For the first 500 miles, continue using a low-ash, non-synthetic racing oil. The racing oil will have all the ZDDP that you will need. Once you pass the 500 mile mark, you should be able to switch over to a regular synthetic oil. Just be aware that SM and SN rated oils contain less ZDDP by law in the 20W and 30W families so you may want to boost their averages by adding a ZDDP product or use an HDEO 40W oil.

Personally, I used synthetic 10W-30 racing oil in my restored Vettes since they seldom accumulated 2,000 miles a year. YMMV.
 
I'd go to Red Lines site and check out their Break In Oil Additive. It just the ticket for breaking in a cam.
 
Thanks guys for all the replies. I was considering after the break in period using amsoil amo 10-40, it should have all the zinc I need without having to put in additives right? Why shouldn't I use synthetic until after 500 miles? The reason I didn't want to use this during break-in was manly cost, is there a reason other than cost that I shouldn't use it during break-in or right after break-in? Anyway thanks in advance for all your replies.
 
Originally Posted By: k9jadon
Thanks guys for all the replies. I was considering after the break in period using amsoil amo 10-40, it should have all the zinc I need without having to put in additives right? Why shouldn't I use synthetic until after 500 miles? The reason I didn't want to use this during break-in was manly cost, is there a reason other than cost that I shouldn't use it during break-in or right after break-in? Anyway thanks in advance for all your replies.



some engine builders say it takes a little longer to seat rings on a new engine with syn, but they dont recommend not to use it. as far as a cam swap i cant think of any reason not to run a syn except cost. alot of break-in oils are synthetic.
 
Originally Posted By: k9jadon
Thanks guys for all the replies. I was considering after the break in period using amsoil amo 10-40, it should have all the zinc I need without having to put in additives right? Why shouldn't I use synthetic until after 500 miles? The reason I didn't want to use this during break-in was manly cost, is there a reason other than cost that I shouldn't use it during break-in or right after break-in? Anyway thanks in advance for all your replies.

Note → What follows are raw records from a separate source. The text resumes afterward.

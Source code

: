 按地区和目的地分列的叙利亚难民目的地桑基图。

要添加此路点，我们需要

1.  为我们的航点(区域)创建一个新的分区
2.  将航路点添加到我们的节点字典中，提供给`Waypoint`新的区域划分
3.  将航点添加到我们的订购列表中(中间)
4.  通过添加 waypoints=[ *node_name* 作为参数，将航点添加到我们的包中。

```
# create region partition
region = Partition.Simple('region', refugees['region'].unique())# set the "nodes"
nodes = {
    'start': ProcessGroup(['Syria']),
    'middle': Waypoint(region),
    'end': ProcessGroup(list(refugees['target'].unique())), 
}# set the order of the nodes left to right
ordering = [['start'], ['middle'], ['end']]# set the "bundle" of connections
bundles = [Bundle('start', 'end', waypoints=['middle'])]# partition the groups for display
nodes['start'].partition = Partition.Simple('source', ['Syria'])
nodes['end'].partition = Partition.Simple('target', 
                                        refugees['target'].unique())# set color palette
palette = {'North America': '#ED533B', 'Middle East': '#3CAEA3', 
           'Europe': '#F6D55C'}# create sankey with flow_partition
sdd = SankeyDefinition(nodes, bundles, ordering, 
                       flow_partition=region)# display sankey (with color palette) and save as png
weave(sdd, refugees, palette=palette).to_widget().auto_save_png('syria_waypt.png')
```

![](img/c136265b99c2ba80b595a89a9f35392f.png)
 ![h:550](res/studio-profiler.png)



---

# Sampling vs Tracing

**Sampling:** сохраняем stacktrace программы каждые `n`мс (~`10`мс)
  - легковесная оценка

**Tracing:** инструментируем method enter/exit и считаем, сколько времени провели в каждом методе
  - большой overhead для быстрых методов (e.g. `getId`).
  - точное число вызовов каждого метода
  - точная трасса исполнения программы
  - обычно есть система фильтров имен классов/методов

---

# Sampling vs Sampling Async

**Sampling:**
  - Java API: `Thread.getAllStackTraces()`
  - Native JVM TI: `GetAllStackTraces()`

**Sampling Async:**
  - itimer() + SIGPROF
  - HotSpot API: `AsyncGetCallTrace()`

electrolover:some engine builders say it takes a little longer to seat rings on a new engine with syn, but they dont recommend not to use it. as far as a cam swap i cant think of any reason not to run a syn except cost. alot of break-in oils are synthetic.


Ya, since the engine has around 10k miles on it it is already broke-in. Johnny I'll get some photos posted after I get it cleaned up and beautiful, if the moderators will allow it that is . Guys, thanks again for all the advice.


Eric
 
You are smart to consider an additional break in additive.
You are smarter if you continue to use something additional.
A non energy conserving oil in a heavier weight will have additional zinc, but it may not be enough.
A lot depends on how hot your cam/springs are.
 
What about "assembly lube"? I heard that some have high amounts of ZDDP, and can be added to the motor oil to fortify it.
 
Any diesel HDEO should be more than up to the task. They are formulated to deal with far greater loads than what you'll find in a flat-tappet gasser. That's all the builder I know uses in his circle track engines and hi-po builds.
 
Originally Posted By: mechtech2
HDEOs have been castrated a bit , too.
They are not to be relied on 100%, esp with aftermarket hot cam stuff.


I think a lot of the issues with "hot cams" is the junk cam cores. The builder I spoke of uses Crower pretty much exclusively and has had no issues that I am aware of using plane-jane Kendal 15w40 in his builds.
 
Originally Posted By: OVERK1LL
Originally Posted By: mechtech2
HDEOs have been castrated a bit , too.
They are not to be relied on 100%, esp with aftermarket hot cam stuff.


I think a lot of the issues with "hot cams" is the junk cam cores. The builder I spoke of uses Crower pretty much exclusively and has had no issues that I am aware of using plane-jane Kendal 15w40 in his builds.

Been a while since I checked but at one time the Kendall GT-1 was high on the zinc, lower than average on Flash Point. Well that's what comes to mind, but the mind ain't what it used to be.